Environmentalists for Enron

CERES, the Coalition for Environmentally Responsible Economies, is terribly concerned about corporate governance. Worried by the recent corporate scandals, this coalition of environmental groups and institutional investors has taken a hard look at one of the biggest threats facing corporate America today in its eyes: global warming. 

It has concluded that American energy, automobile and oil corporations are not doing enough to shield their investors from this imminent danger by disclosing the risk, and recommend ways in which the companies can get their acts together. Yet a close look at the strategies recommended shows that they actually advocate one of Enron’s biggest money-making schemes. CERES appears to want more Enrons, not fewer.

Founded in 1988, CERES exists to further the view that “corporations have a responsibility for the environment, and must conduct all aspects of their business as responsible stewards of the environment by operating in a manner that protects the Earth.” CERES believes that corporations “must not compromise the ability of future generations to sustain themselves.” It advances its agenda by trying to persuade companies to adopt certain principles and guidelines.

As already mentioned, CERES is a coalition of groups with environmental agendas, such as the World Wildlife Fund, Friends of the Earth and the AFL-CIO, who have grouped with institutional investors like the Presbyterian Church, the New York City Comptroller’s Office and the Calvert Group to achieve these goals. It is safe to say that CERES puts advancing its classic Green environmentalist agenda at the forefront of its policies.

When CERES announces that it has guidelines for good corporate governance on the subject of climate change, one is entitled to ask who will gain. The guidelines are designed to weave environmental “concern” into the very fabric of American corporate life, making environmental sustainability more important to the corporation than sustainable competitive advantage. CERES would have every corporation appoint a Chief Environmental Officer reporting directly to the CEO or his executive committee. No doubt these officials would become the automotive, oil and energy industry equivalents of Standards and Practices in the entertainment industry, vetoing otherwise sound moneymaking projects because they do not pass environmental tests. It is also fairly easy to see that these positions would require such specialized knowledge of environmental issues that they would likely be filled from outside the company, creating a plethora of highly paid jobs for Green activists.

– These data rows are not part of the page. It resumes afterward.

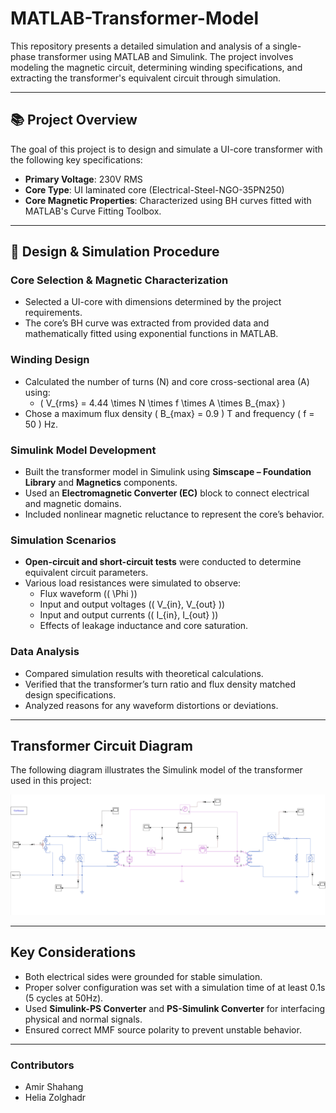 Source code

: # MATLAB-Transformer-Model

This repository presents a detailed simulation and analysis of a single-phase transformer using MATLAB and Simulink. The project involves modeling the magnetic circuit, determining winding specifications, and extracting the transformer's equivalent circuit through simulation.

---

## 📚 Project Overview
The goal of this project is to design and simulate a UI-core transformer with the following key specifications:
- **Primary Voltage**: 230V RMS
- **Core Type**: UI laminated core (Electrical-Steel-NGO-35PN250)
- **Core Magnetic Properties**: Characterized using BH curves fitted with MATLAB's Curve Fitting Toolbox.

---

## 📝 Design & Simulation Procedure

### Core Selection & Magnetic Characterization
- Selected a UI-core with dimensions determined by the project requirements.
- The core’s BH curve was extracted from provided data and mathematically fitted using exponential functions in MATLAB.

### Winding Design
- Calculated the number of turns (N) and core cross-sectional area (A) using:
  - \( V_{rms} = 4.44 \times N \times f \times A \times B_{max} \)
- Chose a maximum flux density \( B_{max} = 0.9 \) T and frequency \( f = 50 \) Hz.

### Simulink Model Development
- Built the transformer model in Simulink using **Simscape – Foundation Library** and **Magnetics** components.
- Used an **Electromagnetic Converter (EC)** block to connect electrical and magnetic domains.
- Included nonlinear magnetic reluctance to represent the core’s behavior.

### Simulation Scenarios
- **Open-circuit and short-circuit tests** were conducted to determine equivalent circuit parameters.
- Various load resistances were simulated to observe:
  - Flux waveform (\( \Phi \))
  - Input and output voltages (\( V_{in}, V_{out} \))
  - Input and output currents (\( I_{in}, I_{out} \))
  - Effects of leakage inductance and core saturation.

### Data Analysis
- Compared simulation results with theoretical calculations.
- Verified that the transformer’s turn ratio and flux density matched design specifications.
- Analyzed reasons for any waveform distortions or deviations.

---

## Transformer Circuit Diagram
The following diagram illustrates the Simulink model of the transformer used in this project:

![Transformer Circuit Diagram](transformer_circuit_diagram.png)

---

##  Key Considerations
- Both electrical sides were grounded for stable simulation.
- Proper solver configuration was set with a simulation time of at least 0.1s (5 cycles at 50Hz).
- Used **Simulink-PS Converter** and **PS-Simulink Converter** for interfacing physical and normal signals.
- Ensured correct MMF source polarity to prevent unstable behavior.

---

### Contributors
- Amir Shahang
- Helia Zolghadr


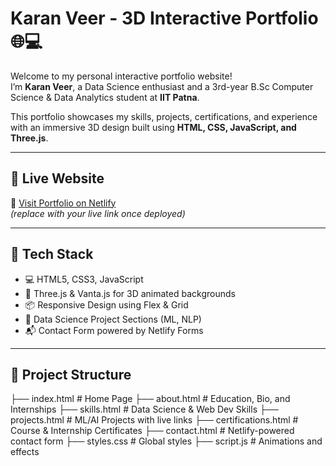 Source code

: # Karan Veer - 3D Interactive Portfolio 🌐💻

Welcome to my personal interactive portfolio website!  
I’m **Karan Veer**, a Data Science enthusiast and a 3rd-year B.Sc Computer Science & Data Analytics student at **IIT Patna**.

This portfolio showcases my skills, projects, certifications, and experience with an immersive 3D design built using **HTML, CSS, JavaScript, and Three.js**.

---

## 🚀 Live Website

🔗 [Visit Portfolio on Netlify](https://your-netlify-url.netlify.app)  
*(replace with your live link once deployed)*

---

## 🧰 Tech Stack

- 💻 HTML5, CSS3, JavaScript
- 🎨 Three.js & Vanta.js for 3D animated backgrounds
- 📦 Responsive Design using Flex & Grid
- 🧠 Data Science Project Sections (ML, NLP)
- 📬 Contact Form powered by Netlify Forms

---

## 📂 Project Structure

├── index.html # Home Page
├── about.html # Education, Bio, and Internships
├── skills.html # Data Science & Web Dev Skills
├── projects.html # ML/AI Projects with live links
├── certifications.html # Course & Internship Certificates
├── contact.html # Netlify-powered contact form
├── styles.css # Global styles
├── script.js # Animations and effects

Yet that is not the only risk companies face if they follow CERES’ guidelines. The program is based on a series of highly questionable premises: that the science of global warming is settled and that restrictions on CO2 emissions are therefore inevitable and that a market-based system of trading emissions allowances is the best way of achieving those restrictions. Each of these is debatable, which means that if companies are to disclose “opportunities and risks” related to climate change then they really need to look at the full spectrum of possibilities.

There are many feasible scenarios for how climate change may effect economic interests, but CERES only wants reporting on one of them: that climate change will be detrimental and that we must take action to reduce emissions. Yet climate change may not be detrimental (a little warming will probably be good for the world as a whole), in which case taking action to restrict emissions can be seen as a bad investment. Or climate change may be detrimental and happen anyway, and restricting emissions might cripple businesses’ ability to adapt to the change, in which case the action would be an even worse investment. If we want to let investors know what environmental risks their company faces, we should not restrict ourselves to just one particular scenario.

Yet there is an even greater risk to which we should pay attention. The solution recommended by CERES–a greenhouse gas emissions trading program, in which firms would trade allowances to produce carbon dioxide and other greenhouse gases–represents a tremendous moral hazard for companies. It was enthusiastic trading in financial instruments like this that proved too much of an incentive for Enron to cook its books. In fact, Enron was the leading lobbyist in Washington, D.C. for such a “market mechanism” for implementing the Kyoto protocol, which it thought would “do more to promote Enron’s business than almost any other regulatory initiative outside of restructuring the energy and natural gas industries in Europe and the United States.”

CERES and Enron seem to be singing from the same hymn sheet. That, more than anything else, should let investors know exactly how concerned CERES is that American companies should be governed properly.